ABC 21.01.08
El «consejo del enemigo» -ese ejercicio del buenismo tan
hipócrita como a la postre pendenciero- ha tenido horas estelares esta pasada
semana. Siempre pasa que, cuando la peor izquierda pisa el acelerador de la
intoxicación, los complejos de la derecha liberal y conservadora, del centro
razonable y racional de este país, imponen a la postre planteamientos que
conllevan toda la dosis intimidatoria, chantajista y totalitaria de quienes se
proclaman adalides de una autoridad moral que la historia les disputa con
rotundidad y pruebas.
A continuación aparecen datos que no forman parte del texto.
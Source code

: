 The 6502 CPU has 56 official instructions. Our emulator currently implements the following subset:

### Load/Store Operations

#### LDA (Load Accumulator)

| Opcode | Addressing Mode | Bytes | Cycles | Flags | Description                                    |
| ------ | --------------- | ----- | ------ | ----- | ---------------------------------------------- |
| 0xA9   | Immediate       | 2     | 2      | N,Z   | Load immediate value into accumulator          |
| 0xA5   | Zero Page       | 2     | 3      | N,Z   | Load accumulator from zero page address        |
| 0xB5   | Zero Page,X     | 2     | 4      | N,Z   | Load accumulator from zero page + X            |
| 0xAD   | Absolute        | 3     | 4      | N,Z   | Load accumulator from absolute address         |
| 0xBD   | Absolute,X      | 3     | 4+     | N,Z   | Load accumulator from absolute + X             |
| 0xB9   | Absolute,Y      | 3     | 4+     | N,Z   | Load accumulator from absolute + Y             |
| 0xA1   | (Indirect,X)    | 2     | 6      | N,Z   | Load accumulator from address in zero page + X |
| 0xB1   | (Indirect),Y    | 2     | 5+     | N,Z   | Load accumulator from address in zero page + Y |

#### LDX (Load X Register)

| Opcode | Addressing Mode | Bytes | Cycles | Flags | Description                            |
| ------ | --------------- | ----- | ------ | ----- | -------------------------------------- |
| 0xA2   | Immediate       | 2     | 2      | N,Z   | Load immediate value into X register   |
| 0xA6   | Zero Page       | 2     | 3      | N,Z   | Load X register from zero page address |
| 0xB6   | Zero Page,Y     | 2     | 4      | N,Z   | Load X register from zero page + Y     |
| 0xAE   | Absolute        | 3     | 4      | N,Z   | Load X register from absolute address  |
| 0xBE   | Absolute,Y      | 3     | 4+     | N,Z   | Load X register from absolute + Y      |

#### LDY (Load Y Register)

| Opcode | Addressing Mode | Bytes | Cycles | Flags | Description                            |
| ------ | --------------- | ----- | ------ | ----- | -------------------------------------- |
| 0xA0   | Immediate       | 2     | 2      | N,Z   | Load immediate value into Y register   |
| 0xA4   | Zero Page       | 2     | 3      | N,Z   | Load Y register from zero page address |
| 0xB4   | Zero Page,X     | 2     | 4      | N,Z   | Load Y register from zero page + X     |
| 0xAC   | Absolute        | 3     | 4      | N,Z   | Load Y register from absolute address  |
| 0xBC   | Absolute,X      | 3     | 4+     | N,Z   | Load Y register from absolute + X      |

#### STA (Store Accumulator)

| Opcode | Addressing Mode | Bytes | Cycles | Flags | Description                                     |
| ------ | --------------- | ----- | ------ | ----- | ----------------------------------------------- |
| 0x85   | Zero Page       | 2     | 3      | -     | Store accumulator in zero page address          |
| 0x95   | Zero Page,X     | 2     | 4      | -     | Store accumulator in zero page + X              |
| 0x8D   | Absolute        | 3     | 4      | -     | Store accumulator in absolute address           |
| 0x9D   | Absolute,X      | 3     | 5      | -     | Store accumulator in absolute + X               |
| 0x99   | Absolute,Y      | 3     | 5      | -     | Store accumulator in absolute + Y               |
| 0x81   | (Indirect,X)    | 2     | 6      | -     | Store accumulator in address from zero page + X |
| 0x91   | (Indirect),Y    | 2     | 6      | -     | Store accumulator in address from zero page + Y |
Si algo debiera preocupar al magnífico gestor y brillante
político que es Alberto Ruiz Gallardón, son los elogios, las zalamerías y las
lágrimas de cocodrilo que le han dedicado quienes, al tiempo que lo hacían,
declaraban de nuevo su guerra total al partido nacional que representa él en la
capital de España, a sus electores, que son casi media España y a todos los
principios que ha defendido siempre. Su presencia ayer en un acto del PP
demuestra que más allá de ambiciones legítimas, el principal partido de la
oposición tiene todos los mimbres para ofrecer a la sociedad una propuesta
basada en la vocación de servicio y el mejor patriotismo e imponer en las urnas
su máxima prioridad actual que es convertir a Zapatero en un triste paréntesis
de la historia de la democracia española.
La
voluntad de ganar desde la libertad y el respeto al individuo que declaró
necesaria Gallardón tras la victoria en las municipales es hoy imprescindible
para la democracia española. Por eso dicha voluntad de victoria debe imponerse
a quienes en el centro-derecha se lloran a sí mismos y creen que para ganar en
las urnas hay que adaptarse al terreno viscoso y vil de Zapatero. Cierta
derecha lastimera debiera saber que quien nos gobierna se enternece más con los
lloros de sus izquierdistas descarriados de ETA que con la emoción de los
demócratas no izquierdistas.
Gallardón
se refirió -tras la victoria municipal- a la prioridad de convertir en anomalía
una legislatura catastrófica. Ahora ha adquirido un protagonismo, en gran
medida otorgado por quienes lo quieren liquidar a él tanto como a sus
compañeros de partido, que debe usar con contundencia. Y lo debe hacer dentro
del único partido que en España ha defendido en los últimos cuatro años la
democracia basada en la cultura de la transición, en la firmeza frente al
terrorismo y la tergiversación, en la libertad individual, en la solidaridad
entre españoles y, ante todo, en un pacto contra la mentira. Con la entrada de
Manuel Pizarro en la dirección del partido se han mezclado de nuevo las cartas
ante el envite electoral. La dirección zapateril de los socialistas, esa secta
mezcla de socialismo caribeño, «New Age», magia tonta y analfabetismo funcional
hiperactivo ha entrado en pánico. Pizarro puede estar sumamente orgulloso que
le dirijan los cañones de su artillería «Berta» de difamación que cada vez
mezclan más mentira con rabia.
Gallardón
tiene que utilizar todas sus probadas dotes de comunicador para dejar claro a
los artilleros de la secta izquierdista que quiere acabar con la alternancia
política en España que él no es ni será nunca su munición. Cuando te elogian
personajes siniestros como Rosa Regás, te jalean los coros mediáticos y la
soldadesca del revanchismo de Ferraz y te encumbran miembros de un Gobierno que
reactivan con virulencia los esfuerzos por expulsar a tu partido del sistema,
lo tachan de «integrista» y le discuten el derecho democrático de fiscalizar al
Gobierno, es evidente que ha cundido un malentendido que hay que despejar de
una vez por todas. Gallardón puede ser clave en la victoria de su partido con
Rajoy, con Pizarro y toda su dirección. Para evitar la pesadilla de otra
legislatura en manos de la secta, de daños ya con seguridad irreversibles.